> **EXERCISE AIM**
Which lines of the listing hold the string "middleware"? Show each of them.

> **DATA PROVIDED**
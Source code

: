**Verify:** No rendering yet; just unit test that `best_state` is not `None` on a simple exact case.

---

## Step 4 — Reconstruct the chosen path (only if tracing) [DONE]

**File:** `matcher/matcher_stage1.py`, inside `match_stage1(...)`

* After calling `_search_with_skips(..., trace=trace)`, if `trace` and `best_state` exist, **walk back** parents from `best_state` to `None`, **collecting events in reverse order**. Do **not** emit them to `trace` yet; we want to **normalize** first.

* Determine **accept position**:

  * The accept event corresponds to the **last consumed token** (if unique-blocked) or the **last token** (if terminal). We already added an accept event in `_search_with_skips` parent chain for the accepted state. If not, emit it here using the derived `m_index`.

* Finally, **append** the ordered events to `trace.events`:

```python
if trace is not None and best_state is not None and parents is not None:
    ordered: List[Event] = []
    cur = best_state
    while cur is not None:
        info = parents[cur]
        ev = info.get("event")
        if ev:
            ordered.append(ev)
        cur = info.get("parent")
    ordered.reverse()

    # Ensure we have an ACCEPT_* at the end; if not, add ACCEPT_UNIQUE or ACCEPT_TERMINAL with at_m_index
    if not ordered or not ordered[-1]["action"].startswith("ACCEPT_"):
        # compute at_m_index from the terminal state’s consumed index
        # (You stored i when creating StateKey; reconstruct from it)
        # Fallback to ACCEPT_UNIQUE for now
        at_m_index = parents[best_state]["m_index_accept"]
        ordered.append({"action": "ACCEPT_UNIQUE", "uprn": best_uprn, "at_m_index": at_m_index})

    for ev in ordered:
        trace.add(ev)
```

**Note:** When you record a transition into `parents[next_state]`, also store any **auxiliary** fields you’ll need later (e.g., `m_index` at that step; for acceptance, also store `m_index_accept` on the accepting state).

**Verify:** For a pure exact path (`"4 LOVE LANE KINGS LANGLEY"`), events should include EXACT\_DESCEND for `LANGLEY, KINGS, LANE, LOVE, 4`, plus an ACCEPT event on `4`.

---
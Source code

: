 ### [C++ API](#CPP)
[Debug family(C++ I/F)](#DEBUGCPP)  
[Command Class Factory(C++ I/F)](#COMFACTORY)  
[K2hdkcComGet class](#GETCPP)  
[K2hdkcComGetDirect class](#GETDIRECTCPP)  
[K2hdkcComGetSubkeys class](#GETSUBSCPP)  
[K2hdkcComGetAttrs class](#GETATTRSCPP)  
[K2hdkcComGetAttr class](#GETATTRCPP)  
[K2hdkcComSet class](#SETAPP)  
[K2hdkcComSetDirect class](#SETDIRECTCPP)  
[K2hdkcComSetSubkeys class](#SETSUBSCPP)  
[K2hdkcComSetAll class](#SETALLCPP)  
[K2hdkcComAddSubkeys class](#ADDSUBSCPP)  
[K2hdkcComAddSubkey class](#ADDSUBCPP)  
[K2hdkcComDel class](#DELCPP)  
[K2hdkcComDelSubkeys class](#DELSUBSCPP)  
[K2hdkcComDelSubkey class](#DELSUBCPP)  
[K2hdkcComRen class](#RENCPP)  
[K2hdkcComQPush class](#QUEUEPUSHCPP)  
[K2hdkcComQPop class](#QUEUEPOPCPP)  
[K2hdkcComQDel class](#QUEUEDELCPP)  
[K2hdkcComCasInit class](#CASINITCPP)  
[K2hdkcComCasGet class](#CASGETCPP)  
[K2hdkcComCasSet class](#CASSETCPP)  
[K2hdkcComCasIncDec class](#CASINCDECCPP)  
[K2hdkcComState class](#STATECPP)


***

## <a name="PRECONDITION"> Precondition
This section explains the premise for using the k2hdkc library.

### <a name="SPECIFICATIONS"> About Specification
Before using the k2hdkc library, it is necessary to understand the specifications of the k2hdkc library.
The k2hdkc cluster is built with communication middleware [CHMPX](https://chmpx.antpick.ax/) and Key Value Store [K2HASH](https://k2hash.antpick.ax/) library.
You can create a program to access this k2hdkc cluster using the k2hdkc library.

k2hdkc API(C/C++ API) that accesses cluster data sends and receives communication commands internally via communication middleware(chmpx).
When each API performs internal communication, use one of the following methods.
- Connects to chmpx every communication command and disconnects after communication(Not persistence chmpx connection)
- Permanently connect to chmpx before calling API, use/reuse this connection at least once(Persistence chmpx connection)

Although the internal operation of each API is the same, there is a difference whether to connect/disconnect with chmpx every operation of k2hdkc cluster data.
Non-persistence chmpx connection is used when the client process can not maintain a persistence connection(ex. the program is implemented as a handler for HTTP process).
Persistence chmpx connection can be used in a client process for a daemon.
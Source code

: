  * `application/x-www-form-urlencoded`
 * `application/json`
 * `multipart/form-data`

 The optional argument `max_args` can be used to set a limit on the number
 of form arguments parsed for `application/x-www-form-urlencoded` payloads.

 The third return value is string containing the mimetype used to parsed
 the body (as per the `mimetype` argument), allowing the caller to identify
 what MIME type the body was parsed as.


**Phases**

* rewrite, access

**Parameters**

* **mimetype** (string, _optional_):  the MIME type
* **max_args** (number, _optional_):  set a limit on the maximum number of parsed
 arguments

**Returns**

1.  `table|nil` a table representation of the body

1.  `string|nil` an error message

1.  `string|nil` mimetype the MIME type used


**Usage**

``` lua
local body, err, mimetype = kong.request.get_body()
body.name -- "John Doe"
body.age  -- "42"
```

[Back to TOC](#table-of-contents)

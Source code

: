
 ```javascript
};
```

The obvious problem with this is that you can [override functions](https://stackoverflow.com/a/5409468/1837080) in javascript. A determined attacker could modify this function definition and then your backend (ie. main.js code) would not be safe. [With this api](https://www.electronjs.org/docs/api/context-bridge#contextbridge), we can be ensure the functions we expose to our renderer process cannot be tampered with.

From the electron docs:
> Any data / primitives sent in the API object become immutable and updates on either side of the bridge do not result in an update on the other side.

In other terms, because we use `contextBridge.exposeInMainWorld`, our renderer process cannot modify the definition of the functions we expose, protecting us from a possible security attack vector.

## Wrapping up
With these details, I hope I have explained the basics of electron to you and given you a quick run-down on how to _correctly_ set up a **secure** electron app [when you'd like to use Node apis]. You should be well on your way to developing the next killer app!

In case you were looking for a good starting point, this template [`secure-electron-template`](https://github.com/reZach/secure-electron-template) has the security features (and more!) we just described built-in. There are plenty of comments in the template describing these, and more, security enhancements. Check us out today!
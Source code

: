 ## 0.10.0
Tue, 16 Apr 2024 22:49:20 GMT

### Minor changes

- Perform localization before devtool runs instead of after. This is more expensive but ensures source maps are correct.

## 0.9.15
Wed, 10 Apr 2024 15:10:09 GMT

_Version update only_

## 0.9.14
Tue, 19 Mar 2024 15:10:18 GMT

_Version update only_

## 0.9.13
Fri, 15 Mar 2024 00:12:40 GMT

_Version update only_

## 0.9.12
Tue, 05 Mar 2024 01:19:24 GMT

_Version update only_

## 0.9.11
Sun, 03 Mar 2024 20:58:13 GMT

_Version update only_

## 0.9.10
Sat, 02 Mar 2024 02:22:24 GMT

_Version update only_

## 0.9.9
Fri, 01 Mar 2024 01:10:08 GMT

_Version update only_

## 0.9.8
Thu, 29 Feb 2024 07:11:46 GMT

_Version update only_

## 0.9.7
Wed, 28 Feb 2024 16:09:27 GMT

> **ANSWER TO THIS PROBLEM**
The k2hdkc cluster is built with communication middleware [CHMPX](https://chmpx.antpick.ax/) and Key Value Store [K2HASH](https://k2hash.antpick.ax/) library.
k2hdkc API(C/C++ API) that accesses cluster data sends and receives communication commands internally via communication middleware(chmpx).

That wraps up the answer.